=== Section Start ===

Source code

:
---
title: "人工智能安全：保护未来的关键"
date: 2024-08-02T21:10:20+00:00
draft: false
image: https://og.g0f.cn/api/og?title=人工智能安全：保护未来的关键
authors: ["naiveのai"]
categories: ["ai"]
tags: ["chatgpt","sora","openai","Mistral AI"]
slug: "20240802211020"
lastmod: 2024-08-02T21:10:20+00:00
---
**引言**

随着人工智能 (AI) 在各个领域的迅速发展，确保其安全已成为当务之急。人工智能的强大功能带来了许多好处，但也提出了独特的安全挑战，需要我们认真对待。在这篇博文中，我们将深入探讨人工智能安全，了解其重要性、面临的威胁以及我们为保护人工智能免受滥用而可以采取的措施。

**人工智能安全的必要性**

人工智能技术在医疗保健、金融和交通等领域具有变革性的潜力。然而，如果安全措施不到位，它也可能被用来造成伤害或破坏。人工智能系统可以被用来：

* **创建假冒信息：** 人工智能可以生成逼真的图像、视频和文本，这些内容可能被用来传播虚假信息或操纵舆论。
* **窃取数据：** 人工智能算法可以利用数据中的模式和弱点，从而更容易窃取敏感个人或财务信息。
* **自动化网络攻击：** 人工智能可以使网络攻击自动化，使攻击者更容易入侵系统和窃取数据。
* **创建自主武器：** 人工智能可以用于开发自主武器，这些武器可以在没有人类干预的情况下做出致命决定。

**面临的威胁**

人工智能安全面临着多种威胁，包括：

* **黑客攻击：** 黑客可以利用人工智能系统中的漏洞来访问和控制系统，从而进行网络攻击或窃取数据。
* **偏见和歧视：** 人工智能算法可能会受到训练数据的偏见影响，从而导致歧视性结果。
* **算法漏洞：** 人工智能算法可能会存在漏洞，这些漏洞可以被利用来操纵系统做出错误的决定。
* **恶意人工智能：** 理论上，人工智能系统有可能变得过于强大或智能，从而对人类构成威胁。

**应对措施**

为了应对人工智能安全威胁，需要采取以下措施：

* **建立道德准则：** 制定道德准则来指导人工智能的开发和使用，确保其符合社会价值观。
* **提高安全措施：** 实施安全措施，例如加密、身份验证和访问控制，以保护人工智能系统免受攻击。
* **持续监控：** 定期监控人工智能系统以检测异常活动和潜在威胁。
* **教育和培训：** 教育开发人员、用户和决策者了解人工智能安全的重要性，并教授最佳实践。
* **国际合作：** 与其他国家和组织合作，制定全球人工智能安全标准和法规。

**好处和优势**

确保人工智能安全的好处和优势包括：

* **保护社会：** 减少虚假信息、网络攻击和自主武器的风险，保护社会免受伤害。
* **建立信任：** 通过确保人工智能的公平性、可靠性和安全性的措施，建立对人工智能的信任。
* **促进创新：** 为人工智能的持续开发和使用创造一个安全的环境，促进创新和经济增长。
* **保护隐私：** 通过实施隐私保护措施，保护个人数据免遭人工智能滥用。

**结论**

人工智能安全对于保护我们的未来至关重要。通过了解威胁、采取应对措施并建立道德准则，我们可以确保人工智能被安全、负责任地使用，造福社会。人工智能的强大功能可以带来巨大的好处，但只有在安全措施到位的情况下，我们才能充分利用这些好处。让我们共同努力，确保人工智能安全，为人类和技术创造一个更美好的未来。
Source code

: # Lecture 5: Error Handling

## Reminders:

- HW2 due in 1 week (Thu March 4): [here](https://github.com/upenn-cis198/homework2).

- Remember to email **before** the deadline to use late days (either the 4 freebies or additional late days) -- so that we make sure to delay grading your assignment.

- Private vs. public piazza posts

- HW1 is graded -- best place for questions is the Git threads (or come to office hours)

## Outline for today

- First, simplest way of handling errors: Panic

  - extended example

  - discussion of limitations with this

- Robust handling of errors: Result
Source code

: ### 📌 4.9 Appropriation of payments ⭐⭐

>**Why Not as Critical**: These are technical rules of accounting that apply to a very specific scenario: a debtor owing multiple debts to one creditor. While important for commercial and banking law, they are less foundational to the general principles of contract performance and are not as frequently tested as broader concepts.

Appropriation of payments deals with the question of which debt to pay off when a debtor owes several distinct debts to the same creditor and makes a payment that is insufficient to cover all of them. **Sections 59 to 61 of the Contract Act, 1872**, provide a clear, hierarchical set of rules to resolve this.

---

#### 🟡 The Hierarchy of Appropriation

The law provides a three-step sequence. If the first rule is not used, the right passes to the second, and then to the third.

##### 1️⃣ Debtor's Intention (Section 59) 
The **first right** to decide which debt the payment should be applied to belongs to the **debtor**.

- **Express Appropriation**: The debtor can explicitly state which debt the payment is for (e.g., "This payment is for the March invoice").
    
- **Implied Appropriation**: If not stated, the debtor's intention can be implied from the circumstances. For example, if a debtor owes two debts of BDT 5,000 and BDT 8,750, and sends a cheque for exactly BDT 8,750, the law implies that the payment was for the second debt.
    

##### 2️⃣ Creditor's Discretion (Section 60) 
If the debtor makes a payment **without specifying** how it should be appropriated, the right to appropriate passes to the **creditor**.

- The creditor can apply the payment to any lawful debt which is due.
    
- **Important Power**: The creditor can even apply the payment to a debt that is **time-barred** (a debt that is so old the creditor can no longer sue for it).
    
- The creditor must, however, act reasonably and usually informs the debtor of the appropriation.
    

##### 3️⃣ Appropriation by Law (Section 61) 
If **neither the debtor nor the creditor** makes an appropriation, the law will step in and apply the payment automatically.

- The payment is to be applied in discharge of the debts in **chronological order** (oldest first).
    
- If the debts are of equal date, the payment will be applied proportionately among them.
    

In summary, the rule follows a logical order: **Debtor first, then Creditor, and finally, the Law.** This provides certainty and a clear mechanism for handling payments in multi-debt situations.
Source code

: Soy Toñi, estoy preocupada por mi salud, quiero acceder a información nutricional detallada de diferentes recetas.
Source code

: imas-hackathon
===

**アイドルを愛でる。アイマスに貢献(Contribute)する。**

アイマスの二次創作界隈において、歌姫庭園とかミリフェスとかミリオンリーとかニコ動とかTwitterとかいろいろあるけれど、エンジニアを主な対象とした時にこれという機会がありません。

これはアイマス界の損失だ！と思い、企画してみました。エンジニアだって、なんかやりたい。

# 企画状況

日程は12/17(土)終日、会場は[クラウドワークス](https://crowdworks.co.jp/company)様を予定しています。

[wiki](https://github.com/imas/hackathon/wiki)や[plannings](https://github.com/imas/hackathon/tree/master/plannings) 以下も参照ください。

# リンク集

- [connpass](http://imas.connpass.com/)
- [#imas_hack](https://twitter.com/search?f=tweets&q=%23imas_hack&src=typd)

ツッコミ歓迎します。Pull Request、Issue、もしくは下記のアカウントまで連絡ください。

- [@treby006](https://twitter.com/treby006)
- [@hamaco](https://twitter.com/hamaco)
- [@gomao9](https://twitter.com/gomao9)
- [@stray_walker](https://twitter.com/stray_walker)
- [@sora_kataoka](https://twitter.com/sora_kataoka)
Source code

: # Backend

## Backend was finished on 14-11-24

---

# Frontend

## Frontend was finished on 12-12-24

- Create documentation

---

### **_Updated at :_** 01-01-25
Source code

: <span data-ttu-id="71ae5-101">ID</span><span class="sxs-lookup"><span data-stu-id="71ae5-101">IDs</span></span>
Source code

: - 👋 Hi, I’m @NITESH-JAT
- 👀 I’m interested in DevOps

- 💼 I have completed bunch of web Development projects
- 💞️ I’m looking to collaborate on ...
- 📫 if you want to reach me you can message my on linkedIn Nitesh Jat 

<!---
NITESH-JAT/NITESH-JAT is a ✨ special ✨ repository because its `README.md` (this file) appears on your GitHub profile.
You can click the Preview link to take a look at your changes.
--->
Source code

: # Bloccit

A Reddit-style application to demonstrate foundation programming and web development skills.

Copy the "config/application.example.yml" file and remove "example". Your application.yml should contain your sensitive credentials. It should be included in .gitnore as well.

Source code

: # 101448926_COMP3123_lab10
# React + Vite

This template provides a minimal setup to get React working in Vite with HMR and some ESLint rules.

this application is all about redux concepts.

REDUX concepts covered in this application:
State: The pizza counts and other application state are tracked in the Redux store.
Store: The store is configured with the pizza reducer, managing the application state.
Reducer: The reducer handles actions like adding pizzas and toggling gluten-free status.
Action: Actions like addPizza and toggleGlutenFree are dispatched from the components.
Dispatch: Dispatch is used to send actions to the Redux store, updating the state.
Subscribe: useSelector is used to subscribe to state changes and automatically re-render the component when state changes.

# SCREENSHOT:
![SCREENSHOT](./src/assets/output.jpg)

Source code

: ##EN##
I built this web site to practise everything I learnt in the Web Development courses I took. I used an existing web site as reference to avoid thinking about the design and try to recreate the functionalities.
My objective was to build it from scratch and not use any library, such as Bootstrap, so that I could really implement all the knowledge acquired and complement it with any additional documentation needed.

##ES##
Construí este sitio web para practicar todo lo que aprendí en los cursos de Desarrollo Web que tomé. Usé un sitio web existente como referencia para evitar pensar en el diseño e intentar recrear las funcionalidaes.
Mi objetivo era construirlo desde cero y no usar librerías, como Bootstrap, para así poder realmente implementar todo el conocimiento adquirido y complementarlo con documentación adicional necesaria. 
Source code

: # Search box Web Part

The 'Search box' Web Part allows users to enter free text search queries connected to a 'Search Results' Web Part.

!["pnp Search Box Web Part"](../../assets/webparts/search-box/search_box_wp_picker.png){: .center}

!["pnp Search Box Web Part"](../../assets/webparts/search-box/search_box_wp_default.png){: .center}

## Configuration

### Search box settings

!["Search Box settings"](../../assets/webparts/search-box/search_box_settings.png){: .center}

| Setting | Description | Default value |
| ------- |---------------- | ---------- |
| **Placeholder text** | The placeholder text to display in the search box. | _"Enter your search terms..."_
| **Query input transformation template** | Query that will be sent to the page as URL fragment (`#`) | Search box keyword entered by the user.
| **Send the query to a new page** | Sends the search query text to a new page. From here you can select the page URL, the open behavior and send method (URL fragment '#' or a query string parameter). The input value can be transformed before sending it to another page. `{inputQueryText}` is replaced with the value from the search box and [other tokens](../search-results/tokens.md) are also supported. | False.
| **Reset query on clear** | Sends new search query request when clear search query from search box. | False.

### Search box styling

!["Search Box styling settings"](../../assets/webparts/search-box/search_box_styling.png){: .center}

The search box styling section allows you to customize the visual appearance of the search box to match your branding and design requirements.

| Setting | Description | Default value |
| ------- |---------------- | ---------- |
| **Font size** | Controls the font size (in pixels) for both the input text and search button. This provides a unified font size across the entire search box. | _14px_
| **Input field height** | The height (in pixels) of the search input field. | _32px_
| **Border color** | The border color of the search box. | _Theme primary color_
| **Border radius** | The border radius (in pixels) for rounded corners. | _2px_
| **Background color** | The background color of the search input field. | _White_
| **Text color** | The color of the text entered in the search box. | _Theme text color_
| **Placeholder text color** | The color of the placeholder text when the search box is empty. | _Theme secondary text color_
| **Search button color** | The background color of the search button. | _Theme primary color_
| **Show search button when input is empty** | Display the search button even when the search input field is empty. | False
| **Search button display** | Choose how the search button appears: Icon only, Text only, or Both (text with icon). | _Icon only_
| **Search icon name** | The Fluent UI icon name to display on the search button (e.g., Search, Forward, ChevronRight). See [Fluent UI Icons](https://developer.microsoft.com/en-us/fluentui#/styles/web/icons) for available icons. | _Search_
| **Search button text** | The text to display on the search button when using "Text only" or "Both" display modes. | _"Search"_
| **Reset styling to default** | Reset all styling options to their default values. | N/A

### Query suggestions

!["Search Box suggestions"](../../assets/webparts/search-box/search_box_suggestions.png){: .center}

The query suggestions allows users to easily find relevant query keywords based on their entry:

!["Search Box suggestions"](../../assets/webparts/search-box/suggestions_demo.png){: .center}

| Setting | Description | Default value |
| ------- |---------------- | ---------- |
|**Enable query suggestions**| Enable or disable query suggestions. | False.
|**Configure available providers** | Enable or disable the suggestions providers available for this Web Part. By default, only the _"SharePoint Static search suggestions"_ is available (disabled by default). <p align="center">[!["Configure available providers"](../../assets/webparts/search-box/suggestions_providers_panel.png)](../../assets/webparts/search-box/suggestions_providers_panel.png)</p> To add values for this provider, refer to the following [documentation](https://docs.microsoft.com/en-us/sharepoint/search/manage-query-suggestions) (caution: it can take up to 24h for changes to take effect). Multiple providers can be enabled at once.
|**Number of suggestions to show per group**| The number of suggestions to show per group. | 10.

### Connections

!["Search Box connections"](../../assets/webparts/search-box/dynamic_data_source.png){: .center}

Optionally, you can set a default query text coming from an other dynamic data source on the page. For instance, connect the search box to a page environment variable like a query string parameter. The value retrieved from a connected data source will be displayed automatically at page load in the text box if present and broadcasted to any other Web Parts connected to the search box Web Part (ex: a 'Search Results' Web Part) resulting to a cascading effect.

=== Section End ===

Examine the entries and say how many of their lines hold the word "here". No other words should accompany the number.

2